Right after the blast, no one thought Woodruff would survive. A medic told his wife, Lee, that a piece of paper that read "expected" was pinned to his chest. "I was expected to die," Woodruff says. When he survived, no one thought he would be able to work again -- especially as a broadcast journalist.

But Woodruff returned to the air 13 months after getting injured, telling his story in a documentary called To Iraq and Back: Bob Woodruff Reports. "I was nervous my first time back in front of the camera, and people were astounded that I was back at all," Woodruff says.

The journey back was not easy. Immediately after the attack, Woodruff was placed in a medically induced coma for 36 days so his brain could rest and heal.

Upon waking up, "I could not remember my family members' names," Woodruff recalls. "I remembered [my wife] Lee and two of my kids. I could not remember my twins' names. I did not even remember having twins."

After that came multiple surgeries -- about nine, Woodruff estimates. His operations included the removal of part of his skull to relieve the pressure on his brain. Before going to Iraq, "I never had surgery other than dental surgery and a lot of stitches as a result of being raised with brothers," he tells WebMD.

Woodruff’s physical skills came back relatively quickly, but it took an intense cognitive rehabilitation program to regain some of the skills he had lost and relearn everything -- including the names of his then 5-year-old twins. "It took long-term rehabilitation to be able to live again and be back in their lives," Woodruff says.

Woodruff also suffered from aphasia, the inability to find words.
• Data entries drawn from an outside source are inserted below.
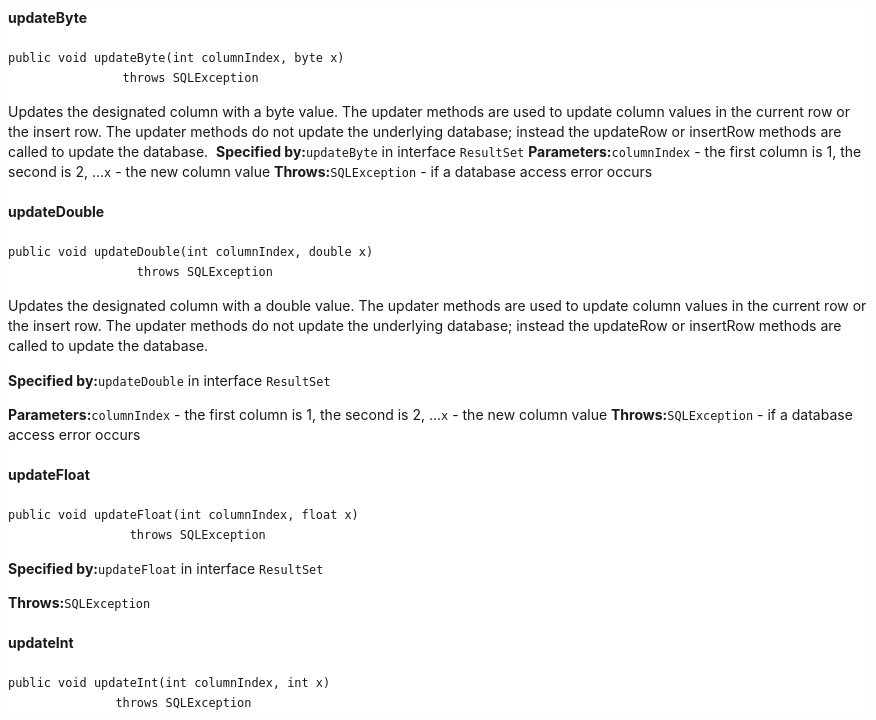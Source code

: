 

#### **updateByte**

```
public void updateByte(int columnIndex, byte x)
                throws SQLException
```

Updates the designated column with a byte value. The updater methods are used to update column values in the current row or the insert row. The updater methods do not update the underlying database; instead the updateRow or insertRow methods are called to update the database. 
**Specified by:**`updateByte` in interface `ResultSet`
**Parameters:**`columnIndex` - the first column is 1, the second is 2, ...`x` - the new column value
**Throws:**`SQLException` - if a database access error occurs





#### **updateDouble**

```
public void updateDouble(int columnIndex, double x)
                  throws SQLException
```

Updates the designated column with a double value. The updater methods are used to update column values in the current row or the insert row. The updater methods do not update the underlying database; instead the updateRow or insertRow methods are called to update the database.

**Specified by:**`updateDouble` in interface `ResultSet`

**Parameters:**`columnIndex` - the first column is 1, the second is 2, ...`x` - the new column value
**Throws:**`SQLException` - if a database access error occurs





#### **updateFloat**

```
public void updateFloat(int columnIndex, float x)
                 throws SQLException
```

**Specified by:**`updateFloat` in interface `ResultSet`

**Throws:**`SQLException`




#### **updateInt**

```
public void updateInt(int columnIndex, int x)
               throws SQLException
```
Aphasia is caused by damage to one or more brain areas that handle language. "I couldn’t come up with words and I didn’t have a lot of synonyms," he says. "It was hugely frustrating."

The effects of his injury are still apparent. Woodruff occasionally has difficulty finding words or synonyms. He is blind in the upper quarter of both of eyes, and he has lost 30% of his hearing in one ear and 10% in the other ear.
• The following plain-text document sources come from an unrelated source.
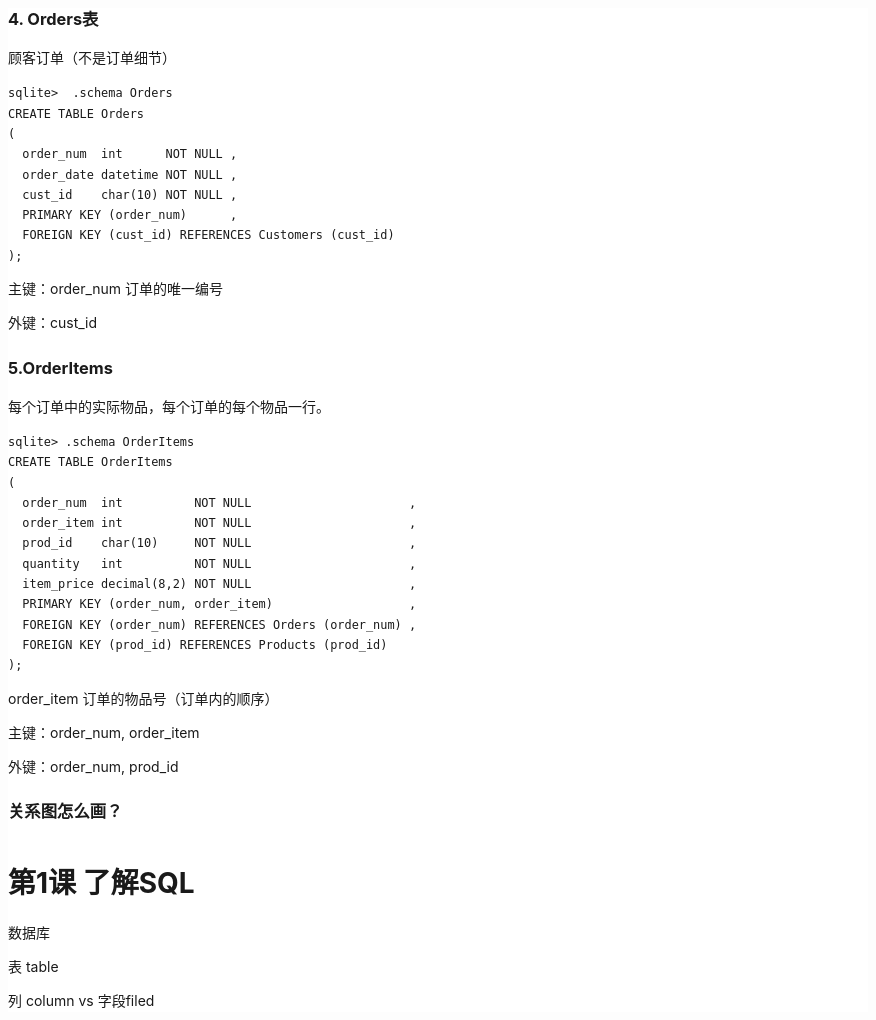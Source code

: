  ### 4. Orders表

顾客订单（不是订单细节）

```sqlite
sqlite>  .schema Orders
CREATE TABLE Orders
(
  order_num  int      NOT NULL ,
  order_date datetime NOT NULL ,
  cust_id    char(10) NOT NULL ,
  PRIMARY KEY (order_num)      ,
  FOREIGN KEY (cust_id) REFERENCES Customers (cust_id)
);
```

主键：order_num 订单的唯一编号

外键：cust_id

### 5.OrderItems

每个订单中的实际物品，每个订单的每个物品一行。

```sqlite
sqlite> .schema OrderItems
CREATE TABLE OrderItems
(
  order_num  int          NOT NULL                      ,
  order_item int          NOT NULL                      ,
  prod_id    char(10)     NOT NULL                      ,
  quantity   int          NOT NULL                      ,
  item_price decimal(8,2) NOT NULL                      ,
  PRIMARY KEY (order_num, order_item)                   ,
  FOREIGN KEY (order_num) REFERENCES Orders (order_num) ,
  FOREIGN KEY (prod_id) REFERENCES Products (prod_id)
);
```

order_item 订单的物品号（订单内的顺序）

主键：order_num, order_item

外键：order_num, prod_id

### 关系图怎么画？



# 第1课 了解SQL

数据库

表 table

列 column vs 字段filed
Despite his injuries, Woodruff counts his blessings. The rocks narrowly missed the major arteries in his neck. "I am hugely lucky," he says.

The near-death experience has given Woodruff a new perspective. "I have realized how short of a time we all have on this earth," he says.
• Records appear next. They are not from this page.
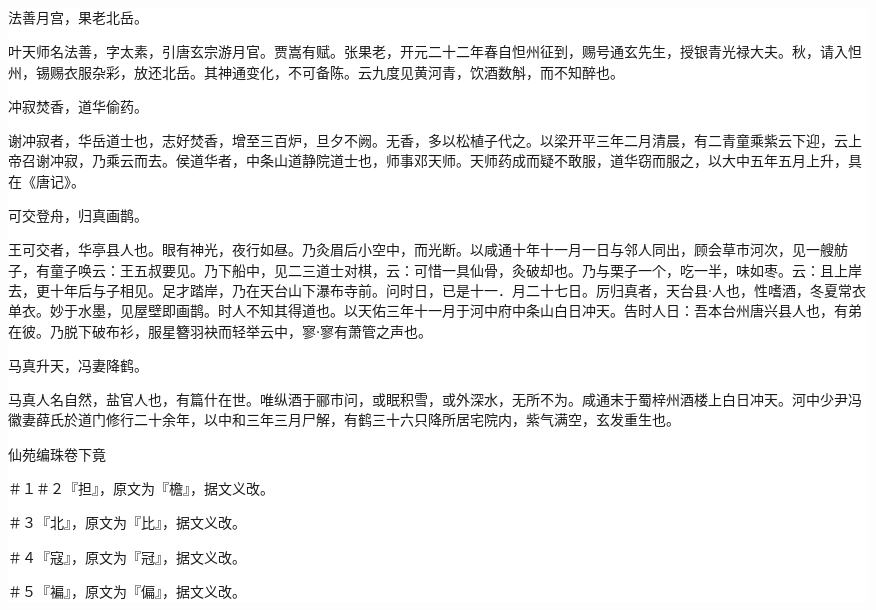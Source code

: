 法善月宫，果老北岳。  

叶天师名法善，字太素，引唐玄宗游月官。贾嵩有赋。张果老，开元二十二年春自怛州征到，赐号通玄先生，授银青光禄大夫。秋，请入怛州，锡赐衣服杂彩，放还北岳。其神通变化，不可备陈。云九度见黄河青，饮酒数斛，而不知醉也。  

冲寂焚香，道华偷药。  

谢冲寂者，华岳道士也，志好焚香，增至三百炉，旦夕不阙。无香，多以松植子代之。以梁开平三年二月清晨，有二青童乘紫云下迎，云上帝召谢冲寂，乃乘云而去。侯道华者，中条山道静院道士也，师事邓天师。天师药成而疑不敢服，道华窃而服之，以大中五年五月上升，具在《唐记》。  

可交登舟，归真画鹊。  

王可交者，华亭县人也。眼有神光，夜行如昼。乃灸眉后小空中，而光断。以咸通十年十一月一日与邻人同出，顾会草市河次，见一艘舫子，有童子唤云：王五叔要见。乃下船中，见二三道士对棋，云：可惜一具仙骨，灸破却也。乃与栗子一个，吃一半，味如枣。云：且上岸去，更十年后与子相见。足才踏岸，乃在天台山下瀑布寺前。问时日，已是十一．月二十七日。厉归真者，天台县·人也，性嗜酒，冬夏常衣单衣。妙于水墨，见屋壁即画鹊。时人不知其得道也。以天佑三年十一月于河中府中条山白日冲天。告时人日：吾本台州唐兴县人也，有弟在彼。乃脱下破布衫，服星簪羽袂而轻举云中，寥·寥有萧管之声也。  

马真升天，冯妻降鹤。  

马真人名自然，盐官人也，有篇什在世。唯纵酒于郦市问，或眠积雪，或外深水，无所不为。咸通末于蜀梓州酒楼上白日冲天。河中少尹冯徽妻薛氏於道门修行二十余年，以中和三年三月尸解，有鹤三十六只降所居宅院内，紫气满空，玄发重生也。  

仙苑编珠卷下竟  

＃１＃２『担』，原文为『檐』，据文义改。  

＃３『北』，原文为『比』，据文义改。  

＃４『寇』，原文为『冠』，据文义改。  

＃５『褊』，原文为『偏』，据文义改。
His daughter put it best when she told her mother, "Daddy has so many scars on his back and rocks in his face, and daddy doesn’t have words ... but I think he loves me more than he did before," he recalls her saying.

Woodruff credits much of his recovery to love and support of his family and friends, which he and his wife wrote about in their book, In an Instant: A Family's Journey of Love and Healing.

"I don’t know what would have happened to me without my friends and family," Woodruff says.

Today, Woodruff is an advocate for soldiers who have sustained traumatic brain injuries - the signature injury of the Iraq war. He started the Bob Woodruff Foundation, a nonprofit organization with a mission of providing resources and support for injured service members, veterans, and their families.

It is estimated that more than 320,000 U.S. service members have sustained traumatic brain injuries, according to the Foundation's web site.

Soldiers’ bodies are often better protected than in bygone wars. Their protective gear may save their lives, but it doesn't rule out brain damage, as Woodruff knows firsthand. "If this was five years earlier, I would be dead," he says.

The effects of traumatic brain injuries can linger. Soldiers and other people who sustain traumatic brain injury are more likely to experience emotional issues, including posttraumatic stress disorder, divorce, homelessness, seizures, and vision and hearing loss.

"Traumatic brain injuries have never gotten this much attention," Woodruff says. And he has a message for people with traumatic brain injuries: "There is hope and there is recovery."